Exercise description
Set down, please, exactly the lines below that run from the line with "object array of" to the line with "of input lines", both lines included.

Records from a collection
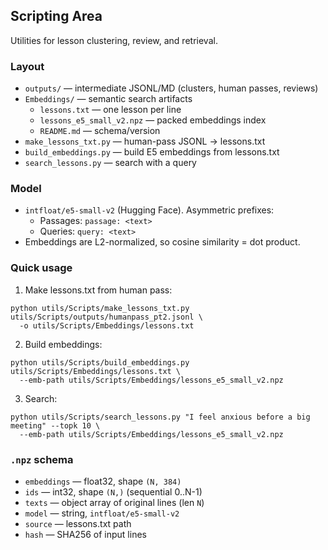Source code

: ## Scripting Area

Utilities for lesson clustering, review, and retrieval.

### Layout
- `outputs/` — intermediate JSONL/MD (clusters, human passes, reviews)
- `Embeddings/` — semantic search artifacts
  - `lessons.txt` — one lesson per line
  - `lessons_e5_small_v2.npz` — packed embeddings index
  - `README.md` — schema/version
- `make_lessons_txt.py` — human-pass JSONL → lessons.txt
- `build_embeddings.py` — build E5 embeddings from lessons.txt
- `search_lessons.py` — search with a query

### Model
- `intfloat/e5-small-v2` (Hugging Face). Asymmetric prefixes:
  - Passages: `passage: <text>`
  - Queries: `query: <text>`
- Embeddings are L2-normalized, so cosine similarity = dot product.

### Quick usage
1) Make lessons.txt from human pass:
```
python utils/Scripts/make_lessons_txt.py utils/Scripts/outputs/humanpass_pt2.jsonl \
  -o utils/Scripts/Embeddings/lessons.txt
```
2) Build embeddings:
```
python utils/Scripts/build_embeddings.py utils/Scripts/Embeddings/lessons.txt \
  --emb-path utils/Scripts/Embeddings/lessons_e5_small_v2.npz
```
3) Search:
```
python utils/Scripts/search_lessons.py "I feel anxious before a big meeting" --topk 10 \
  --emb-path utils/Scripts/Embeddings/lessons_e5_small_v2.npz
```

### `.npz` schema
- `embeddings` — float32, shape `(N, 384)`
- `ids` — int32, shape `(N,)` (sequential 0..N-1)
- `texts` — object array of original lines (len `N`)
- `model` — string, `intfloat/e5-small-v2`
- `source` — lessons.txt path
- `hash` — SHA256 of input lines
--
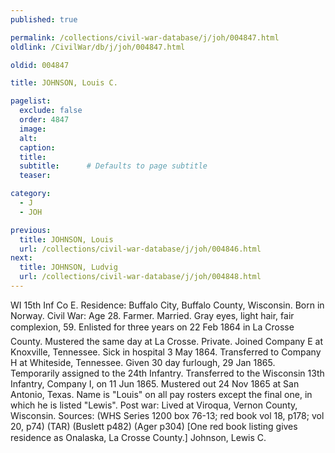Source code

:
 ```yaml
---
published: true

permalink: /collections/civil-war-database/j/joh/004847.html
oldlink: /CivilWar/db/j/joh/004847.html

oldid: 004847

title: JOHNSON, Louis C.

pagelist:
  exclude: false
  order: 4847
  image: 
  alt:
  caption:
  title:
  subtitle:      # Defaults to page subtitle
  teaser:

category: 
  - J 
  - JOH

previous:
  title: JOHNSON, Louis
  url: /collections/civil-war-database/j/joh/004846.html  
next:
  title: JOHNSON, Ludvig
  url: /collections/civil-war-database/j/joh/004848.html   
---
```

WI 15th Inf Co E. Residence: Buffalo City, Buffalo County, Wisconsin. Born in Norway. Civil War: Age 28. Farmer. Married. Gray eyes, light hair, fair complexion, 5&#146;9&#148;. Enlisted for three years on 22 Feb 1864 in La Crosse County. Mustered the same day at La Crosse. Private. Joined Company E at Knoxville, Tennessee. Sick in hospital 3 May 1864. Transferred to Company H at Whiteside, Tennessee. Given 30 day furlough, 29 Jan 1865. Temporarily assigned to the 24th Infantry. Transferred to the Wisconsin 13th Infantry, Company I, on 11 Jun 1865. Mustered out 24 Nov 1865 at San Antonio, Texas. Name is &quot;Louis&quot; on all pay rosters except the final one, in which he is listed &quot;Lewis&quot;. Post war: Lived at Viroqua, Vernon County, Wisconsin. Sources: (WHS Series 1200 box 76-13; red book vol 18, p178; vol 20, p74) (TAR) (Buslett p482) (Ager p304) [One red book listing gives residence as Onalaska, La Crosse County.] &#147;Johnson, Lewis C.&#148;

Written response
- `texts` — object array of original lines (len `N`)
- `model` — string, `intfloat/e5-small-v2`
- `source` — lessons.txt path
- `hash` — SHA256 of input lines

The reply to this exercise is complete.